Wenn Werte moderat schwanken, kann der Entzug eine Rolle spielen. Trotzdem ist eine ärztliche Einordnung sinnvoll, wenn du unsicher bist.
Du musst daraus kein perfektes Projekt machen. Entscheidend ist, dass du den nächsten kleinen Schritt wirklich gehst. Gerade beim Kiffen aufhören gewinnt nicht der spektakulärste Plan, sondern der Plan, den du an einem müden, gereizten oder unsicheren Tag trotzdem noch umsetzen kannst.
Deshalb sind einfache Wiederholungen so wertvoll: Sie geben dir Beweise, dass du nicht jedem Impuls folgen musst, auch wenn der Tag nicht ideal läuft und du noch nicht stabil bist. Genau daraus entsteht Vertrauen in dich und deinen neuen Weg.

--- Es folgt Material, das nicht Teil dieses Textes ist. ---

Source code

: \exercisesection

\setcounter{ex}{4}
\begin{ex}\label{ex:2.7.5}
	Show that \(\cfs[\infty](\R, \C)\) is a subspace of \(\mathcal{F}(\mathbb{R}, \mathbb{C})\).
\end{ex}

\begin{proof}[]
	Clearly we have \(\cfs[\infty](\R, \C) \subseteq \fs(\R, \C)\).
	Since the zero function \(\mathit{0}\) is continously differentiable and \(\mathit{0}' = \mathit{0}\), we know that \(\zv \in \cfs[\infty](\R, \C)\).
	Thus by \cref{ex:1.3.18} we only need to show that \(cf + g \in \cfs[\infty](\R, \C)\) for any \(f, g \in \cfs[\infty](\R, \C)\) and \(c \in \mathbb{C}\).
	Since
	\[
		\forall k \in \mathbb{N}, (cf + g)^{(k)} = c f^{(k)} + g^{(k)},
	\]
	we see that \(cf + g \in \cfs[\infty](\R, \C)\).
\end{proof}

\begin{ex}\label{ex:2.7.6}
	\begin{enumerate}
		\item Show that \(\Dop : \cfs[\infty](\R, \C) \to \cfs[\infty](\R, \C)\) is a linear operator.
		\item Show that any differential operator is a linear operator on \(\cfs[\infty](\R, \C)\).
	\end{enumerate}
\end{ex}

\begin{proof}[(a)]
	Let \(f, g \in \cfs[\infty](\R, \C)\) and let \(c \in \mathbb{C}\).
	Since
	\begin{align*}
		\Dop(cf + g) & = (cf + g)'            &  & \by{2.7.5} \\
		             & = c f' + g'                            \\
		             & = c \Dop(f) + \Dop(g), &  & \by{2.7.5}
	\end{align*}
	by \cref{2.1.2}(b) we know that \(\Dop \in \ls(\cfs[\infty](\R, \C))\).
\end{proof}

Dann zählt die nächste klare Handlung. Nicht mehr. Aber auch nicht weniger.
Wenn du so arbeitest, wird Fortschritt messbar. Nicht perfekt, aber greifbar. Und greifbarer Fortschritt ist im Entzug oft wichtiger als große Versprechen, die beim ersten schlechten Abend wieder zusammenfallen. Kleine Beweise tragen länger und wirken ehrlicher, besonders wenn der Suchtdruck wieder kreativ argumentiert und dir alte Ausreden anbietet. Bleib praktisch, ruhig und ehrlich. Das reicht für heute und bringt dich weiter, selbst wenn es klein wirkt. Mach weiter, Schritt für Schritt.

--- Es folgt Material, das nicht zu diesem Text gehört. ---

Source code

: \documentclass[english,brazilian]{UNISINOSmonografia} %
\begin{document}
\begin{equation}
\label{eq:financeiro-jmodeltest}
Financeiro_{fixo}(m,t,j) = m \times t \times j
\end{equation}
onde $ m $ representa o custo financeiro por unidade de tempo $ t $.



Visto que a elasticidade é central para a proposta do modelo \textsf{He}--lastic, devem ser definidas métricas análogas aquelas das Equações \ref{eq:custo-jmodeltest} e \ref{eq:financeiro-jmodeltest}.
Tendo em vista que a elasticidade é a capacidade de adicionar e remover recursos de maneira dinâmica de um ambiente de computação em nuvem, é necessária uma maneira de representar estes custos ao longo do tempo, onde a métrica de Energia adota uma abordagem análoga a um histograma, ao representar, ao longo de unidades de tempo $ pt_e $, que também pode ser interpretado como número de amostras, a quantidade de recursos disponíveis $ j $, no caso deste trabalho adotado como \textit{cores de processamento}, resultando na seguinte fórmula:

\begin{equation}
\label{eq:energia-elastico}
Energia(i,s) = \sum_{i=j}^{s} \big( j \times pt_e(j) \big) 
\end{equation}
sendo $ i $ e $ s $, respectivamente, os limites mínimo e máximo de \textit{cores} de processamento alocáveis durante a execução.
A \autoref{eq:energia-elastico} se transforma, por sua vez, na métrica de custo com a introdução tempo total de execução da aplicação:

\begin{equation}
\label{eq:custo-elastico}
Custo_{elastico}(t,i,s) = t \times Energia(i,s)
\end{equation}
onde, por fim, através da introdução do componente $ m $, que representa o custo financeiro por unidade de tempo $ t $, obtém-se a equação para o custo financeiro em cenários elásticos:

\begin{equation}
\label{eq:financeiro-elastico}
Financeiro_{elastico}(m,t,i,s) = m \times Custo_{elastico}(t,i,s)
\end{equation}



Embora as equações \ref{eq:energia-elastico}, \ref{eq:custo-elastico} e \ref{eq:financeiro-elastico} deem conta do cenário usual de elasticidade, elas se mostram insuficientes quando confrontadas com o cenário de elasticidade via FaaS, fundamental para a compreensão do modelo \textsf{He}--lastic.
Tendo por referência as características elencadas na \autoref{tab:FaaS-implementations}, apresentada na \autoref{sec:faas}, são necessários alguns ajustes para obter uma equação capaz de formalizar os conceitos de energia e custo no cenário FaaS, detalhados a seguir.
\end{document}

Wenn du deinen Entzug zu Hause planst, lies Die ersten 3 Tage im Cannabis-Entzug.
Wenn Beschwerden sehr stark werden, länger anhalten, du dich psychisch nicht sicher fühlst oder zusätzlich Alkohol, Benzodiazepine oder andere Substanzen im Spiel sind, solltest du medizinische oder therapeutische Hilfe einbeziehen. Das ist kein Rückschritt. Es ist ein klarer Schritt in Richtung Sicherheit.

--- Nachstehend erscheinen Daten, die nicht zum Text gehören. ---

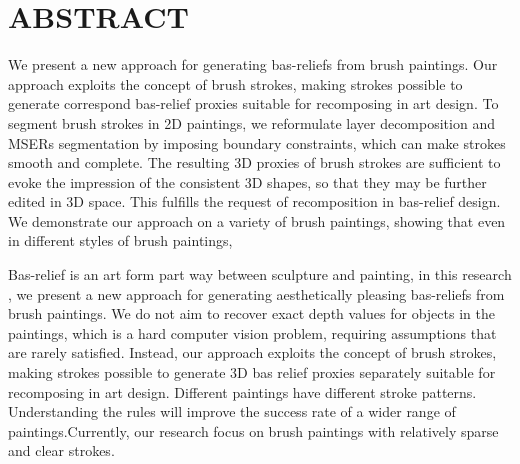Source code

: \section*{\centering ABSTRACT}

We present a new approach for generating bas-reliefs from brush paintings. Our approach exploits the concept of brush strokes, making strokes possible to generate correspond bas-relief proxies suitable for recomposing in art design. To segment brush strokes in 2D paintings, we reformulate layer decomposition and MSERs segmentation by imposing boundary constraints, which can make strokes smooth and complete. The resulting 3D proxies of brush strokes are sufficient to evoke the impression of the consistent 3D shapes, so that they may be further edited in 3D space. This fulfills the request of recomposition in bas-relief design. We demonstrate our approach on a variety of brush paintings, showing that even in different styles of brush paintings, 

Bas-relief is an art form part way between sculpture and painting, in this research , we present a new approach for generating aesthetically pleasing bas-reliefs from brush paintings. We do not aim to recover exact depth values for objects in the paintings, which is a hard computer vision problem, requiring assumptions that are rarely satisfied. Instead, our approach exploits the concept of brush strokes, making strokes possible to generate 3D bas relief proxies separately suitable for recomposing in art design. Different paintings have different stroke patterns. Understanding the rules will improve the success rate of a wider range of paintings.Currently, our research focus on brush paintings with relatively sparse and clear strokes.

Wenn du daraus einen konkreten Ausstieg machen willst, hilft dir der Pillar-Guide Cannabis Sucht überwinden.
Ja, Cannabis kann kurzfristig Herzfrequenz und Blutdruck beeinflussen. Wie stark, hängt von Person, THC-Menge, Konsumform und Gesundheitszustand ab.
Stress, Schlafmangel, Angst und Koffein können Werte beeinflussen. Trotzdem sollte auffälliger oder starker Bluthochdruck ärztlich abgeklärt werden.
Bei Brustschmerz, Atemnot, Ohnmacht, neurologischen Ausfällen oder sehr hohen Werten solltest du sofort medizinische Hilfe holen.
Cannabis und Blutdruck sollte man weder dramatisieren noch verharmlosen.
Beobachte ruhig, unterstütze deinen Körper und hol dir ärztliche Hilfe, wenn Werte oder Symptome auffällig sind. Klarheit ist besser als Angst.